With respect to electric operations, climate scientists project that climate change will lead to increased electricity demand due to more extreme and frequent hot weather. The Utility believes its strategies to reduce GHG emissions through energy efficiency and demand response programs, infrastructure improvements, and the use of renewable energy and energy storage are strategies that will help it adapt to the expected changes in demand for electricity. The Utility is making substantial investments to build a more resilient system that can better withstand extreme weather and related emergencies. Over the long term, the Utility also faces the risk of higher flooding and inundation potential at coastal and low elevation facilities due to projected sea level rise combined with high tides, storm runoff and storm surges. Inland areas, such as near the Sacramento Delta, will also be vulnerable to flooding amid changes to precipitation patterns and extreme storms. As the state continues to face increased risk of wildfires, the Utility’s activities, including vegetation management, will continue to play an important role to help reduce the risk of wildfire and its impact on electric and gas facilities.

Climate scientists predict that climate change will result in rising temperatures and changes in precipitation patterns in the Utility’s service territory, including decreasing snowpack. This could, in turn, affect the Utility’s hydroelectric generation. This issue is being analyzed as part of the Utility’s CVA. To plan for this change, the Utility is engaging with state and local stakeholders and is also adopting strategies such as maintaining higher winter carryover reservoir storage levels, reducing discretionary reservoir water releases, and collaborating on research and new modeling tools.

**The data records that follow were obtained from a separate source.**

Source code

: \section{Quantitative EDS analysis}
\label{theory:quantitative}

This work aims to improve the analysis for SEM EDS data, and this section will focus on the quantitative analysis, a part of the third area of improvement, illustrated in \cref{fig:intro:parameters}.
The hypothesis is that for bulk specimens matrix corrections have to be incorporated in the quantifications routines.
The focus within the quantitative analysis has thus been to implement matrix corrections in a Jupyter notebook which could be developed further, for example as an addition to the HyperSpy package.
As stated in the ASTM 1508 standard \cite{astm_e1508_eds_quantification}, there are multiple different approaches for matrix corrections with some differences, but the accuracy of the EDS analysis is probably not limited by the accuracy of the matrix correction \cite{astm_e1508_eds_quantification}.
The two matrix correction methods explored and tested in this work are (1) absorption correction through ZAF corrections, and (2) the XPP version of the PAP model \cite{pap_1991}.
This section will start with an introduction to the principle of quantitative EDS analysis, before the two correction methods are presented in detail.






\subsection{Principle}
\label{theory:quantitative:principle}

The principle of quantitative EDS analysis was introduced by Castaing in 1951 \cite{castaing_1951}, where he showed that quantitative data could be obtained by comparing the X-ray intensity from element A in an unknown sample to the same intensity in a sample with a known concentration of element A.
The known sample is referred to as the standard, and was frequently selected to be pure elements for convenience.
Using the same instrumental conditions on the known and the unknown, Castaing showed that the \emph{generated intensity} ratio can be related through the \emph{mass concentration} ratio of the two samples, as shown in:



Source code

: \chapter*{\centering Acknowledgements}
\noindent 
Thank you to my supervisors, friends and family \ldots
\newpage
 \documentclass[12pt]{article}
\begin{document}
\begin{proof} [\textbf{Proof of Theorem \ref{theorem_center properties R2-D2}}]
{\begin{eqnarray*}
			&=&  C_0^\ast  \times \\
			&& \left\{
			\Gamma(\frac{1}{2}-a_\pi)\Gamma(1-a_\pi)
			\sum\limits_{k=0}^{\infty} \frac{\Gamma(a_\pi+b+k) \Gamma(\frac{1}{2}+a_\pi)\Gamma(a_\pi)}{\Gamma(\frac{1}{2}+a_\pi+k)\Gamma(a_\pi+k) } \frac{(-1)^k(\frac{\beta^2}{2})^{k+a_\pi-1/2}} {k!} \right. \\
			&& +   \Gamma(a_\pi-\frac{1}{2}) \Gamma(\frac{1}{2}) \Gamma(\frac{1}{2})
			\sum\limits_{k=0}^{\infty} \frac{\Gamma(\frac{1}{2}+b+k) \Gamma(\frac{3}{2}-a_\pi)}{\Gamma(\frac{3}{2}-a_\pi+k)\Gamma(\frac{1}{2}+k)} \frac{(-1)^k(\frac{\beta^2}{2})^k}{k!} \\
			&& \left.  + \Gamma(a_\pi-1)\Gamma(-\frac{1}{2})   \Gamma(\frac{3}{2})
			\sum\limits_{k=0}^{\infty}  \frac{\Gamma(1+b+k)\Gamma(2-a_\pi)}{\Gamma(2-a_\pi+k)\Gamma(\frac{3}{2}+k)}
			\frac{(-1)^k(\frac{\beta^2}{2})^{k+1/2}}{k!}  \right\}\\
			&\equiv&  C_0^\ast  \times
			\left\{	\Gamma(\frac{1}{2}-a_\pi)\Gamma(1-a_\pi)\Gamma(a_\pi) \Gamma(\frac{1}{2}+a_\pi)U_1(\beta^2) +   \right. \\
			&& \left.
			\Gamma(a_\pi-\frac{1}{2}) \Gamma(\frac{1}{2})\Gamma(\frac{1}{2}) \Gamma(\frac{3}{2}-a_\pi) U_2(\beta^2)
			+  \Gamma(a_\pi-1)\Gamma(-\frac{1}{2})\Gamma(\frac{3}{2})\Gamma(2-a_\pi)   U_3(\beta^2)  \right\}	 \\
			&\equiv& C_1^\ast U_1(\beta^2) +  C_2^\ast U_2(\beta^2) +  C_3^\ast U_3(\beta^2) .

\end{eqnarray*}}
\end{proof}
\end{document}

With respect to natural gas operations, both safety-related pipeline strength testing and normal pipeline maintenance and operations release the GHG methane into the atmosphere. The Utility has taken steps to reduce the release of methane by implementing techniques including drafting and cross-compression, which reduce the pressure and volume of natural gas within pipelines prior to venting.  In addition, the Utility continues to achieve reductions in methane emissions by implementing improvements in leak detection and repair, upgrades at metering and regulating stations, and maintenance and replacement of other pipeline materials.

Emissions Data

PG&E Corporation and the Utility track and report their annual environmental performance results across a broad spectrum of areas. The Utility reports its GHG emissions to the CARB and the EPA on a mandatory basis. On a voluntary basis, the Utility reports a more comprehensive emissions inventory to The Climate Registry, a non-profit organization. The Utility’s third-party verified voluntary GHG inventory reported to The Climate Registry for 2019, which is the most recent data available, totaled about 46 million metric tonnes of CO2 equivalent, the majority of which came from customer natural gas use. The following table shows the 2019 GHG emissions data the Utility reported to the CARB under AB 32, which is the most recent data available. PG&E Corporation and the Utility also publish additional GHG emissions data in their annual Corporate Responsibility and Sustainability Report.
Source
Amount (metric tonnes CO2 equivalent)
Fossil Fuel-Fired Plants (1)
2,484,127 
Natural Gas Compressor Stations and Storage Facilities (2)
344,810 
Distribution Fugitive Natural Gas Emissions 496,789 
Customer Natural Gas Use (3)
42,058,499 
(1) Includes nitrous oxide and methane emissions from the Utility’s generating stations.
(2) Includes emissions from compressor stations and storage facilities that are reportable to CARB.
(3) Includes emissions from the combustion of natural gas delivered to all entities on the Utility’s distribution system, with the exception of gas delivered to other natural gas local distribution companies.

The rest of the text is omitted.